To handle this I would suggest that you conduct sensitivity analyses including these individuals in your reference group to see how much it affects your estimates. This would provide a range of estimates across different reasonable analytical scenarios. Also, assuming that you are going to write up your results, then address these issues in the discussion section, explaining the the potential for reverse causality or selection bias in the limitations section.

It is important to align your methodological approach with your research question and consider the biological plausibility and temporal sequence of the exposure-outcome relationship. Reporting the results from both approaches and discussing the potential biases can provide a comprehensive understanding of the relationship between diabetes and cancer risk in your cohort.

  1. The exposure group is obviously older on average than the reference group (at time zero), even I used age as the time-scale, would that cause any bias? Do I need to further adjust for age in my Cox model?

Using age as the timescale in the Cox model is a well-established method to control for age as a confounder because it aligns the entry time for all individuals to their age at baseline and ends at the age at the event or censoring. This inherently adjusts for age, as the analysis compares individuals at the same chronological age.

However, if the exposure group is older on average than the reference group at their respective 'time zero' (age at diabetes diagnosis for the exposed and age at study entry for the unexposed), this could introduce bias if age has a non-linear effect on the outcome or if other age-related factors that could influence cancer risk are not evenly distributed across the study participants.

Despite using age as the timescale, there could still be residual confounding due to age-related factors if age effects vary over the age range. If the effect of age on the risk of cancer is not proportional across the age span of your cohort, this could lead to biased estimates.

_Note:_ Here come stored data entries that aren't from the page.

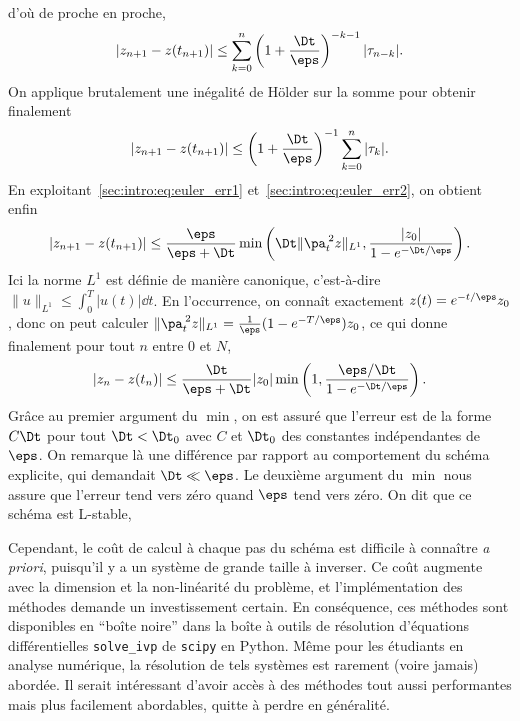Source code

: d'où de proche en proche,
\begin{equation*}
    \left| z_{n+1} - z(t_{n+1}) \right| 
    \leq \sum_{k = 0}^n 
        \left(1 + \frac{\Dt}{\eps}\right)^{-k-1} |\tau_{n-k}| .
\end{equation*}
On applique brutalement une inégalité de Hölder sur la somme pour
obtenir finalement 
\begin{equation*}
    \left| z_{n+1} - z(t_{n+1}) \right| 
    \leq \left(1 + \frac{\Dt}{\eps}\right)^{-1} 
        \sum_{k = 0}^n |\tau_{k}| .
\end{equation*}
En exploitant~\eqref{sec:intro:eq:euler_err1}
et~\eqref{sec:intro:eq:euler_err2}, on obtient enfin 
\begin{equation*}
    \left| z_{n+1} - z(t_{n+1}) \right| 
    \leq \frac{\eps}{\eps + \Dt} \min\left( 
        \Dt \| \pa_t^{\:2} z \|_{L^1} ,
        \frac{ |z_0| }{ 1 - e^{-\Dt/\eps} } \right) .
\end{equation*}
Ici la norme $L^1$ est définie de manière canonique, c'est-à-dire $ \| u
\|_{L^1} \leq \int_0^T | u(t) | \dd t $. En l'occurrence, on connaît
exactement $z(t) = e^{-t/\eps} z_0$, donc on peut calculer $\|
\pa_t^{\:2} z \|_{L^1} = \frac{1}{\eps}(1 - e^{-T/\eps}) z_0$, ce qui
donne finalement pour tout $n$ entre $0$ et $N$, 
\begin{equation*}
    \left| z_n - z(t_n) \right| 
    \leq \frac{\Dt}{\eps + \Dt} |z_0| \min \left(
        1, \frac{\eps/\Dt}{1 - e^{-\Dt/\eps}}
    \right) .
\end{equation*}
Grâce au premier argument du $\min$, on est assuré que l'erreur est de
la forme $C\Dt$ pour tout $\Dt < \Dt_0$ avec $C$ et $\Dt_0$ des
constantes indépendantes de $\eps$. On remarque là une différence par
rapport au comportement du schéma explicite, qui demandait $\Dt \ll
\eps$. 
%
Le deuxième argument du $\min$ nous assure que l'erreur tend vers zéro
quand $\eps$ tend vers zéro. On dit que ce schéma est
L-stable,



Cependant, le coût de calcul à chaque pas du schéma est difficile à
connaître \textit{a priori}, puisqu'il y a un système de grande taille à
inverser. Ce coût augmente avec la dimension et la non-linéarité du
problème, et l'implémentation des méthodes demande un investissement
certain. En conséquence, ces méthodes sont disponibles en \enquote{boîte
noire} dans la boîte à outils de résolution d'équations différentielles
\texttt{solve\_ivp} de \texttt{scipy} en Python. Même pour les étudiants
en analyse numérique, la résolution de tels systèmes est rarement (voire
jamais) abordée. Il serait intéressant d'avoir accès à des méthodes tout
aussi performantes mais plus facilement abordables, quitte à perdre en
généralité.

Age might have a different impact on cancer risk at younger ages compared to older ages, which might not be fully accounted for by simply using age as the timescale.

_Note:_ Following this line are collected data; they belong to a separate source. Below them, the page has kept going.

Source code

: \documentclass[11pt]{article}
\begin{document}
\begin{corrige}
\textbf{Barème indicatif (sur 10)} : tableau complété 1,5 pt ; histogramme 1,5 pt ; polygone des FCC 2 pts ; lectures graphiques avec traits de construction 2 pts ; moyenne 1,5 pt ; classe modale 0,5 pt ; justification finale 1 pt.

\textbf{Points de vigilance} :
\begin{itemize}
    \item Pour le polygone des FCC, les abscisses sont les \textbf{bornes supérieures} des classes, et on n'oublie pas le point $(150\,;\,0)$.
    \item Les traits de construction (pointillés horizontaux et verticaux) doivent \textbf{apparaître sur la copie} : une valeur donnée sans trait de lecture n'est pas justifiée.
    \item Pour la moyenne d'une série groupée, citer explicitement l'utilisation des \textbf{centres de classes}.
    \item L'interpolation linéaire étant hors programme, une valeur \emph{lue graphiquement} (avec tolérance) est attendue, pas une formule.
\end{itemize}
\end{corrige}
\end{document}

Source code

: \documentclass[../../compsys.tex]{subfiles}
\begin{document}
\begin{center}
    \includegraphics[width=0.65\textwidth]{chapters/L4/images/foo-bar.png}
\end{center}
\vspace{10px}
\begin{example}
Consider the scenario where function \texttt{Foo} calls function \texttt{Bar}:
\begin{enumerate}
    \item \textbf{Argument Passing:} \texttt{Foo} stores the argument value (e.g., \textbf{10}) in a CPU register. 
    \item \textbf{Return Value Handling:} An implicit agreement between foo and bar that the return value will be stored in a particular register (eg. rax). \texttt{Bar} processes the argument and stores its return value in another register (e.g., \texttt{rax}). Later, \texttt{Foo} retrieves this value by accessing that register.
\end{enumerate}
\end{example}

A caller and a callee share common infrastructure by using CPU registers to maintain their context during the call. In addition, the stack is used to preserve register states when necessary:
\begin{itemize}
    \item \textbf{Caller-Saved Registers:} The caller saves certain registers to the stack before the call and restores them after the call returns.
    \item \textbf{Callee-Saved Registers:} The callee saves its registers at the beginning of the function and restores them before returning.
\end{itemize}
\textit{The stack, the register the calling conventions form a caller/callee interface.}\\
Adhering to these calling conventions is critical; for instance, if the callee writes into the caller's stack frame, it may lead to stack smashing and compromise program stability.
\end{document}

Also, if age interacts with other covariates that affect cancer risk and if the age distribution is significantly different between your exposure groups, this could lead to biased estimates if these interactions are not considered.

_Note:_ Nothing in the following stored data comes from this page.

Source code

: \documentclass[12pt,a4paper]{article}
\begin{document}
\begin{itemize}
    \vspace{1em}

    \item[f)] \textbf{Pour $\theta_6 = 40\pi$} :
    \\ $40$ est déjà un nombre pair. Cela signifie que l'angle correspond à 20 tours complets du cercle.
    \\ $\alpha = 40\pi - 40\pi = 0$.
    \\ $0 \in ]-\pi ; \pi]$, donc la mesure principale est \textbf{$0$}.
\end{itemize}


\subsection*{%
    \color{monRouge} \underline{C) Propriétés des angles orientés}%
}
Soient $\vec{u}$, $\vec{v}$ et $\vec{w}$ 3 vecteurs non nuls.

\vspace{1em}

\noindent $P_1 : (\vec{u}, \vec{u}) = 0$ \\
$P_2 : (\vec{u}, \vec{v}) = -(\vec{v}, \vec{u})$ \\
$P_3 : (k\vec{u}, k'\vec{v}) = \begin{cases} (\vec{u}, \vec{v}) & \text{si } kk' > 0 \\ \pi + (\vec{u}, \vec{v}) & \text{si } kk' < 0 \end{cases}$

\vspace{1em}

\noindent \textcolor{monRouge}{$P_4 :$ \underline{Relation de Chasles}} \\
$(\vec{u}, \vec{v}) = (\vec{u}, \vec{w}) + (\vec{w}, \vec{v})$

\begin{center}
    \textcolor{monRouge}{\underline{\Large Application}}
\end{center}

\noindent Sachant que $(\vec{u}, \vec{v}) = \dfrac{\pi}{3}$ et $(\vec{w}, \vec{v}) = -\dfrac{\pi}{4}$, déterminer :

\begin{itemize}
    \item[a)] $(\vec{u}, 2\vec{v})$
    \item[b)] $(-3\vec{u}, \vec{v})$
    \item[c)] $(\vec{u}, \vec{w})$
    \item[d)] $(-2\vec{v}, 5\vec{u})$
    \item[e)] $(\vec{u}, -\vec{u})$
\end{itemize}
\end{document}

Finally, if the hazard ratio for diabetes changes with age, this could violate the proportionality assumption of the Cox model and potentially bias your results. To address this issue, you may consider:

  • stratification by age to try to ensure that the comparison between the diabetes and non-diabetes groups is made within strata of similar age distributions. This approach is particularly useful if you suspect that the hazard ratio varies with age.

  • if there are reasons to believe that the effect of diabetes on cancer risk changes with age, you can include an interaction term between diabetes status and a function of age (e.g., linear, polynomial) to allow the effect to vary with age.

  • even though using age as the timescale inherently adjusts for age, if there is substantial age imbalance between groups, you could further adjust for age by including it as a covariate in the model. This could be done by including age at time zero or by using a more complex function of age if the relationship is non-linear.

I would also suggest that you conduct sensitivity analyses with different methods of age adjustment to see how robust your findings are to these methods.

References: Fine, J. P., & Gray, R. J. (1999). A proportional hazards model for the subdistribution of a competing risk. Journal of the American statistical association, 94(446), 496-509.